[GIVEN DATA Boundary: Start]

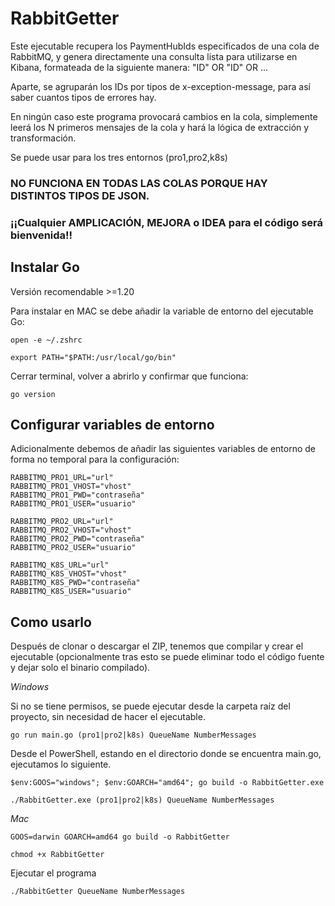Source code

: # RabbitGetter
Este ejecutable recupera los PaymentHubIds especificados de una cola de RabbitMQ, y genera directamente una consulta lista para utilizarse en Kibana, formateada de la siguiente manera: "ID" OR "ID" OR ...

Aparte, se agruparán los IDs por tipos de x-exception-message, para así saber cuantos tipos de errores hay.

En ningún caso este programa provocará cambios en la cola, simplemente leerá los N primeros mensajes de la cola y hará la lógica de extracción y transformación.

Se puede usar para los tres entornos (pro1,pro2,k8s)

### NO FUNCIONA EN TODAS LAS COLAS PORQUE HAY DISTINTOS TIPOS DE JSON.

### ¡¡Cualquier AMPLICACIÓN, MEJORA o IDEA para el código será bienvenida!!


## Instalar Go
Versión recomendable >=1.20

Para instalar en MAC se debe añadir la variable de entorno del ejecutable Go:

`open -e ~/.zshrc`

`export PATH="$PATH:/usr/local/go/bin"`

Cerrar terminal, volver a abrirlo y confirmar que funciona:

`go version`

## Configurar variables de entorno

Adicionalmente debemos de añadir las siguientes variables de entorno de forma no temporal para la configuración: 

    RABBITMQ_PRO1_URL="url"
    RABBITMQ_PRO1_VHOST="vhost"
    RABBITMQ_PRO1_PWD="contraseña"
    RABBITMQ_PRO1_USER="usuario"
    
    RABBITMQ_PRO2_URL="url"
    RABBITMQ_PRO2_VHOST="vhost"
    RABBITMQ_PRO2_PWD="contraseña"
    RABBITMQ_PRO2_USER="usuario"

    RABBITMQ_K8S_URL="url"
    RABBITMQ_K8S_VHOST="vhost"
    RABBITMQ_K8S_PWD="contraseña"
    RABBITMQ_K8S_USER="usuario"
    


## Como usarlo
Después de clonar o descargar el ZIP, tenemos que compilar y crear el ejecutable (opcionalmente tras esto se puede eliminar todo el código fuente y dejar solo el binario compilado).

*Windows*

Si no se tiene permisos, se puede ejecutar desde la carpeta raíz del proyecto, sin necesidad de hacer el ejecutable.

`go run main.go (pro1|pro2|k8s) QueueName NumberMessages`


Desde el PowerShell, estando en el directorio donde se encuentra main.go, ejecutamos lo siguiente.

`$env:GOOS="windows"; $env:GOARCH="amd64"; go build -o RabbitGetter.exe`

`./RabbitGetter.exe (pro1|pro2|k8s) QueueName NumberMessages`



*Mac*

`GOOS=darwin GOARCH=amd64 go build -o RabbitGetter`

`chmod +x RabbitGetter`

Ejecutar el programa

`./RabbitGetter QueueName NumberMessages`

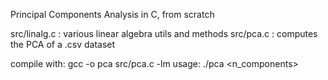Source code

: Principal Components Analysis in C, from scratch

src/linalg.c : various linear algebra utils and methods
src/pca.c : computes the PCA of a .csv dataset

compile with: gcc -o pca src/pca.c -lm
usage: ./pca <n_components> <filename>
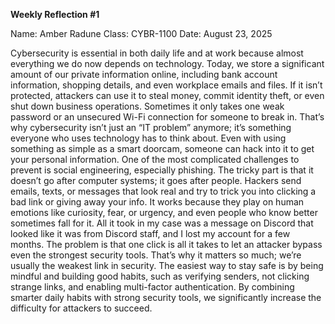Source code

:**Weekly Reflection #1**

Name: Amber Radune
Class: CYBR-1100
Date: August 23, 2025

Cybersecurity is essential in both daily life and at work because almost everything we do now depends on technology. Today, we store a significant amount of our private information online, including bank account information, shopping details, and even workplace emails and files. If it isn’t protected, attackers can use it to steal money, commit identity theft, or even shut down business operations. Sometimes it only takes one weak password or an unsecured Wi-Fi connection for someone to break in. That’s why cybersecurity isn’t just an “IT problem” anymore; it’s something everyone who uses technology has to think about. Even with using something as simple as a smart doorcam, someone can hack into it to get your personal information. 
One of the most complicated challenges to prevent is social engineering, especially phishing. The tricky part is that it doesn’t go after computer systems; it goes after people. Hackers send emails, texts, or messages that look real and try to trick you into clicking a bad link or giving away your info. It works because they play on human emotions like curiosity, fear, or urgency, and even people who know better sometimes fall for it. All it took in my case was a message on Discord that looked like it was from Discord staff, and I lost my account for a few months. The problem is that one click is all it takes to let an attacker bypass even the strongest security tools.
That’s why it matters so much; we’re usually the weakest link in security. The easiest way to stay safe is by being mindful and building good habits, such as verifying senders, not clicking strange links, and enabling multi-factor authentication. By combining smarter daily habits with strong security tools, we significantly increase the difficulty for attackers to succeed.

[GIVEN DATA Boundary: End]

### [TASK]
Print all the entries again exactly as written, but without the pictures.

### [SOLUTION BELOW]
Source code

: # RabbitGetter
Este ejecutable recupera los PaymentHubIds especificados de una cola de RabbitMQ, y genera directamente una consulta lista para utilizarse en Kibana, formateada de la siguiente manera: "ID" OR "ID" OR ...

Aparte, se agruparán los IDs por tipos de x-exception-message, para así saber cuantos tipos de errores hay.

En ningún caso este programa provocará cambios en la cola, simplemente leerá los N primeros mensajes de la cola y hará la lógica de extracción y transformación.

Se puede usar para los tres entornos (pro1,pro2,k8s)

### NO FUNCIONA EN TODAS LAS COLAS PORQUE HAY DISTINTOS TIPOS DE JSON.

### ¡¡Cualquier AMPLICACIÓN, MEJORA o IDEA para el código será bienvenida!!


## Instalar Go
Versión recomendable >=1.20

Para instalar en MAC se debe añadir la variable de entorno del ejecutable Go:

`open -e ~/.zshrc`

`export PATH="$PATH:/usr/local/go/bin"`

Cerrar terminal, volver a abrirlo y confirmar que funciona:

`go version`

## Configurar variables de entorno

Adicionalmente debemos de añadir las siguientes variables de entorno de forma no temporal para la configuración: 

    RABBITMQ_PRO1_URL="url"
    RABBITMQ_PRO1_VHOST="vhost"
    RABBITMQ_PRO1_PWD="contraseña"
    RABBITMQ_PRO1_USER="usuario"
    
    RABBITMQ_PRO2_URL="url"
    RABBITMQ_PRO2_VHOST="vhost"
    RABBITMQ_PRO2_PWD="contraseña"
    RABBITMQ_PRO2_USER="usuario"

    RABBITMQ_K8S_URL="url"
    RABBITMQ_K8S_VHOST="vhost"
    RABBITMQ_K8S_PWD="contraseña"
    RABBITMQ_K8S_USER="usuario"
    


## Como usarlo
Después de clonar o descargar el ZIP, tenemos que compilar y crear el ejecutable (opcionalmente tras esto se puede eliminar todo el código fuente y dejar solo el binario compilado).

*Windows*

Si no se tiene permisos, se puede ejecutar desde la carpeta raíz del proyecto, sin necesidad de hacer el ejecutable.

`go run main.go (pro1|pro2|k8s) QueueName NumberMessages`


Desde el PowerShell, estando en el directorio donde se encuentra main.go, ejecutamos lo siguiente.

`$env:GOOS="windows"; $env:GOARCH="amd64"; go build -o RabbitGetter.exe`

`./RabbitGetter.exe (pro1|pro2|k8s) QueueName NumberMessages`



*Mac*

`GOOS=darwin GOARCH=amd64 go build -o RabbitGetter`

`chmod +x RabbitGetter`

Ejecutar el programa

`./RabbitGetter QueueName NumberMessages`

Source code

: Principal Components Analysis in C, from scratch

src/linalg.c : various linear algebra utils and methods
src/pca.c : computes the PCA of a .csv dataset

compile with: gcc -o pca src/pca.c -lm
usage: ./pca <n_components> <filename>
Source code

:**Weekly Reflection #1**

Name: Amber Radune
Class: CYBR-1100
Date: August 23, 2025

Cybersecurity is essential in both daily life and at work because almost everything we do now depends on technology. Today, we store a significant amount of our private information online, including bank account information, shopping details, and even workplace emails and files. If it isn’t protected, attackers can use it to steal money, commit identity theft, or even shut down business operations. Sometimes it only takes one weak password or an unsecured Wi-Fi connection for someone to break in. That’s why cybersecurity isn’t just an “IT problem” anymore; it’s something everyone who uses technology has to think about. Even with using something as simple as a smart doorcam, someone can hack into it to get your personal information. 
One of the most complicated challenges to prevent is social engineering, especially phishing. The tricky part is that it doesn’t go after computer systems; it goes after people. Hackers send emails, texts, or messages that look real and try to trick you into clicking a bad link or giving away your info. It works because they play on human emotions like curiosity, fear, or urgency, and even people who know better sometimes fall for it. All it took in my case was a message on Discord that looked like it was from Discord staff, and I lost my account for a few months. The problem is that one click is all it takes to let an attacker bypass even the strongest security tools.
That’s why it matters so much; we’re usually the weakest link in security. The easiest way to stay safe is by being mindful and building good habits, such as verifying senders, not clicking strange links, and enabling multi-factor authentication. By combining smarter daily habits with strong security tools, we significantly increase the difficulty for attackers to succeed.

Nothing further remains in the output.